Cooling module

Abstract

Disclosed is a cooling module having a first fluid circuit with a cold generator, the components of the first fluid circuit being arranged in an insulated housing. At least one component of the first fluid circuit is coupled to at least one section of a second fluid circuit, which section runs in the housing, wherein said housing includes connections for the at least one second fluid circuit, and a negative pressure prevails in the housing.

Claims

1. A refrigerating module comprising a first fluid circuit with a coldness generator, wherein components of the first fluid circuit are arranged in an insulated hermetically closed housing, at least one component of the components of the first fluid circuit is coupled with at least one section, which is guided in the housing, of a second fluid circuit, the housing has hermetically sealed connections for the at least one second fluid circuit, a sub-atmospheric pressure prevails in the housing, the components have a tight arrangement within the housing, wherein the components are physically adjacent to one another without the components being subject to a mutual thermal influencing between the components, wherein the housing comprises a support structure and at least one barrier film, wherein the housing surrounds a support core and the support core surrounds the components of the first fluid circuit, wherein the support core forms the support structure, and wherein the support core is configured to prevent compressing of the barrier film due to the sub-atmospheric pressure.

2. The refrigerating module according to claim 1, wherein at least one sensor for detection of physical variables is arranged in the housing, and wherein the at least one sensor is associated with a control device.

3. The refrigerating module according to claim 2, wherein the coldness generator comprises a compressor, an evaporator, a condenser and an expansion valve.

4. The refrigerating module according to claim 1, wherein the support core is formed of an evacuatable non-combustible material.

5. The refrigerating module according to claim 4, wherein at least one sensor for detection of physical variables is arranged in the housing, and the at least one sensor is associated with a control device.

6. The refrigerating module according to claim 4, wherein the coldness generator comprises a compressor, an evaporator, a condenser and an expansion valve.

7. The refrigerating module according to claim 1, wherein the coldness generator comprises a compressor, an evaporator, a condenser and an expansion valve.

8. The refrigerating module according to claim 7, wherein the condenser is coupled with at least one section, which is guided in the housing, of a third fluid circuit, and/or the evaporator is coupled with the second fluid circuit by way of the at least one section, which is guided in the housing.

9. The refrigerating module according to claim 7, wherein the compressor is coupled with a separate cooling circuit which is led out of the housing by way of corresponding connections.

10. The refrigerating module according to claim 7, wherein the compressor is coupled with the evaporator.

Description

BRIEF DESCRIPTION OF THE DRAWINGS

(1) Further advantages, features and possibilities of embodiment are evident from the following figure description of embodiments, which are to be understood as non-limiting.

(2) In the drawings:

(3) FIG. 1 shows a schematic illustration of a refrigerating module which is coupled to a refrigerant circuit and a heating medium circuit;

(4) FIG. 2 shows a farther refrigerating module which is coupled to a coolant circuit and a heating medium circuit; and

(5) FIG. 3 shows yet another refrigeration module according to the present disclosure.

(6) In the drawings, parts provided with the same reference numerals substantially correspond with one another insofar as nothing to the contrary is indicated.
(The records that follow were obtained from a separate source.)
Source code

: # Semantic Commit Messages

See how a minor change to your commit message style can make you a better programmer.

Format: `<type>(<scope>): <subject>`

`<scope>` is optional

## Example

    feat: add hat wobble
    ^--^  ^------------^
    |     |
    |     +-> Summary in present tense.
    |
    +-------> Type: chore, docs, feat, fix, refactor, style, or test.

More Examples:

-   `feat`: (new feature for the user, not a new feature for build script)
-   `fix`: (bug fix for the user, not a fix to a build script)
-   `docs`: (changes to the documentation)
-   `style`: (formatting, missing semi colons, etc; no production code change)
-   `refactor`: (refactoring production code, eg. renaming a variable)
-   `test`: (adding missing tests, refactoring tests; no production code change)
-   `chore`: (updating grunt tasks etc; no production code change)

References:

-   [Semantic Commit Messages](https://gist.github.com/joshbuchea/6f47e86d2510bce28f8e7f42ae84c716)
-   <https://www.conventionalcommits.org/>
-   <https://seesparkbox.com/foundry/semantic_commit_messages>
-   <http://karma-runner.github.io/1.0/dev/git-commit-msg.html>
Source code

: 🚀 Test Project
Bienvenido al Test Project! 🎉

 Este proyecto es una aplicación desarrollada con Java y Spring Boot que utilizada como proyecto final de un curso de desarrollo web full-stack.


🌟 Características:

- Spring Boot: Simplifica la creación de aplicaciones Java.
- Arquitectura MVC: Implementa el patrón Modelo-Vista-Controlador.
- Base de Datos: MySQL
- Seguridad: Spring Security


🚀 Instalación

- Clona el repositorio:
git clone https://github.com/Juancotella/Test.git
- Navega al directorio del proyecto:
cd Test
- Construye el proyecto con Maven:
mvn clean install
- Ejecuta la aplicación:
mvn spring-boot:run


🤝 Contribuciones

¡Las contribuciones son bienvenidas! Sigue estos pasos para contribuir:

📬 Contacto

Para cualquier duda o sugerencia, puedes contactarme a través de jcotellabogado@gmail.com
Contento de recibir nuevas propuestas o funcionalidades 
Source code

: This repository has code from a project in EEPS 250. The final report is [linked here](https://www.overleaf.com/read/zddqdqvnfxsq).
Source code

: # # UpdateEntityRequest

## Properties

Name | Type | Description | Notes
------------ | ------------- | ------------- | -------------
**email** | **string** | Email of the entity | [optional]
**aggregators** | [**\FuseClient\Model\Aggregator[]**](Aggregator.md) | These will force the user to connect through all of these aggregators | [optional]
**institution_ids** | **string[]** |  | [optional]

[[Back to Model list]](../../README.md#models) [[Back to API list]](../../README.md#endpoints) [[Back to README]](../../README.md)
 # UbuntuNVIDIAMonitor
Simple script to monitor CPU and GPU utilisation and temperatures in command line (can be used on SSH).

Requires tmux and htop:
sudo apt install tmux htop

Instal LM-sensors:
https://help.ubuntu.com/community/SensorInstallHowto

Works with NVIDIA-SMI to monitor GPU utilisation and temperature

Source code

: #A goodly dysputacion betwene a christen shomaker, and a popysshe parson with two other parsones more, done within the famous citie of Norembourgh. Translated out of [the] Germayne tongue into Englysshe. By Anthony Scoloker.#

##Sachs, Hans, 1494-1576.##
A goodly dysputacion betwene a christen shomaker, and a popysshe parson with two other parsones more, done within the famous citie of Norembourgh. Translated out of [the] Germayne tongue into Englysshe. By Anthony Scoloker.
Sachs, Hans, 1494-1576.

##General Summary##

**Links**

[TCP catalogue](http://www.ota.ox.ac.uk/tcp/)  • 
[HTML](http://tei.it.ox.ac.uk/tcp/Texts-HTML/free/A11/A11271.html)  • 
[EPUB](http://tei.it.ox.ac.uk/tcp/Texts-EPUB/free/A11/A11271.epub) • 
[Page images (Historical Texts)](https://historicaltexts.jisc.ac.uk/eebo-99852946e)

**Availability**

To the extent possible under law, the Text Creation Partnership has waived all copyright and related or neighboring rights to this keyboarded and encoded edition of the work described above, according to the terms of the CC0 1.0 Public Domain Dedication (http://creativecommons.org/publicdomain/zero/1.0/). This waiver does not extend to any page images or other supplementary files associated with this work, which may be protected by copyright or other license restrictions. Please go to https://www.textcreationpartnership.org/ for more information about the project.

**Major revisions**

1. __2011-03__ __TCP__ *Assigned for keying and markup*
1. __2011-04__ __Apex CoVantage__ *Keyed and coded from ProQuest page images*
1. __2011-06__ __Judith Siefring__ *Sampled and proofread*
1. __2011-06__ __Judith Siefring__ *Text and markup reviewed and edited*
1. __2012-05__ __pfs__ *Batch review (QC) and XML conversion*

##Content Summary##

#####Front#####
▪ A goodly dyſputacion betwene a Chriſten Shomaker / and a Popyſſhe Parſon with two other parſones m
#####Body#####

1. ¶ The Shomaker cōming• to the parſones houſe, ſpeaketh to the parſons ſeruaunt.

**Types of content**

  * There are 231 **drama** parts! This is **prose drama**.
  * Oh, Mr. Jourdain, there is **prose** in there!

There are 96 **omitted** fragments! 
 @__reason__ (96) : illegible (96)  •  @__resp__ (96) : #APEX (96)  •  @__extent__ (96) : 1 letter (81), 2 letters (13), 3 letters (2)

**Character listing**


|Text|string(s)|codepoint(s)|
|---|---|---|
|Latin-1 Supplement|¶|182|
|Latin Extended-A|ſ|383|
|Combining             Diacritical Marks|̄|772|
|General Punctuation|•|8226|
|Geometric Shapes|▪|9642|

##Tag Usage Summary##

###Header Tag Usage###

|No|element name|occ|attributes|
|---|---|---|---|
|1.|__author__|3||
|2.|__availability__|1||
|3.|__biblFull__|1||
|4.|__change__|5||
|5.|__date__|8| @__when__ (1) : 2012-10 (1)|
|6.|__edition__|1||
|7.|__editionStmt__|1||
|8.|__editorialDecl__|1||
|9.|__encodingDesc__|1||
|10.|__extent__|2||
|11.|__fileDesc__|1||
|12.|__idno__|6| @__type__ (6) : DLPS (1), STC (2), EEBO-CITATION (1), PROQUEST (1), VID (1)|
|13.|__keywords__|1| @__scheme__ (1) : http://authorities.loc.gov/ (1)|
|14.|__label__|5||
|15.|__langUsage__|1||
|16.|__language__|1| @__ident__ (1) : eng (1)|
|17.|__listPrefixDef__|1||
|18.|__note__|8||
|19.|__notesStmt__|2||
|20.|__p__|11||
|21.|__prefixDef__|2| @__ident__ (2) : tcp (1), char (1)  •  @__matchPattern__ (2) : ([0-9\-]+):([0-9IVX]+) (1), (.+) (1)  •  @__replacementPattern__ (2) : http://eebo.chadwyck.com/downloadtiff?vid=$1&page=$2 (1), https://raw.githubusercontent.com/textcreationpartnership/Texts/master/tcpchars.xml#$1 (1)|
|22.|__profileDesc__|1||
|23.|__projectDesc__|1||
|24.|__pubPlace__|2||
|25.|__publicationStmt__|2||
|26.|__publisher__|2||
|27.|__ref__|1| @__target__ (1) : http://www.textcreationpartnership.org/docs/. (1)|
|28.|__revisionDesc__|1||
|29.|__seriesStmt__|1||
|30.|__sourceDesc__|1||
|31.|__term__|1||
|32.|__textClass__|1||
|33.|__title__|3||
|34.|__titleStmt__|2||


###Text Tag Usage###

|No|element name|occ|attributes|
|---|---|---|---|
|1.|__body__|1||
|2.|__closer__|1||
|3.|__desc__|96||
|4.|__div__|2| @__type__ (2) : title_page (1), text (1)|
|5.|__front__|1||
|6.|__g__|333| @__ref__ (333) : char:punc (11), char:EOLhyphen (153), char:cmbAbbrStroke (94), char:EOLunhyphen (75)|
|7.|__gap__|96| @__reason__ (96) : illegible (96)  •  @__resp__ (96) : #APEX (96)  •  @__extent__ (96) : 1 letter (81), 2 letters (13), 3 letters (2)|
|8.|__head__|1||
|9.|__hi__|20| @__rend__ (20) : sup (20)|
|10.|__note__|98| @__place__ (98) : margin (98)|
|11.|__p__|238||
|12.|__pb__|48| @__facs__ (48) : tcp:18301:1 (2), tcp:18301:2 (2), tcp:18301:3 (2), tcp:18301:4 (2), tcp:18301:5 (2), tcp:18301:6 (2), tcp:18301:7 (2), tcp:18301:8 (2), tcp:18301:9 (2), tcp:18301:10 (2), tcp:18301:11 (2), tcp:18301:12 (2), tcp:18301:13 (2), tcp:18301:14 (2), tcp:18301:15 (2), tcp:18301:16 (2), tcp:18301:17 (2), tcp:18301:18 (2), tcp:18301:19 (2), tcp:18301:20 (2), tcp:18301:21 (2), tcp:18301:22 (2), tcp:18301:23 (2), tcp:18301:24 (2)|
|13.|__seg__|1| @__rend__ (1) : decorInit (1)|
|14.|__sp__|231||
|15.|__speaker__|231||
Moreover, description of components substantially not required for an understanding the technical teaching disclosed herein has been dispensed with.

(7) In the following description of figures, refrigerating modules 10 are described which comprise a refrigerant circuit 16 as a first fluid circuit, a coolant circuit 30 as a second fluid circuit and a heating medium circuit 40 as a third fluid circuit. However, this does not constitute a limitation of the teaching described herein, since other fluids instead of coolants, refrigerants and heating media can be used without departing from the essence of the technical teaching described herein.

DETAILED DESCRIPTION OF THE DISCLOSURE

(8) FIG. 1 shows a schematic illustration of a refrigerating module 10, which is coupled to a coolant circuit 30 and a heating medium circuit 40. The refrigerating module 10 comprises a housing 12, which in one form of embodiment is a solid steel housing. In a further form of embodiment the housing 12 comprises a support structure and a barrier film surrounding the support structure. The support structure can enclose a support core or be formed by the support core itself. A support core is made out of an evacuatable non-combustible material. In addition, the housing 12 can also comprise a cladding surrounding the barrier film.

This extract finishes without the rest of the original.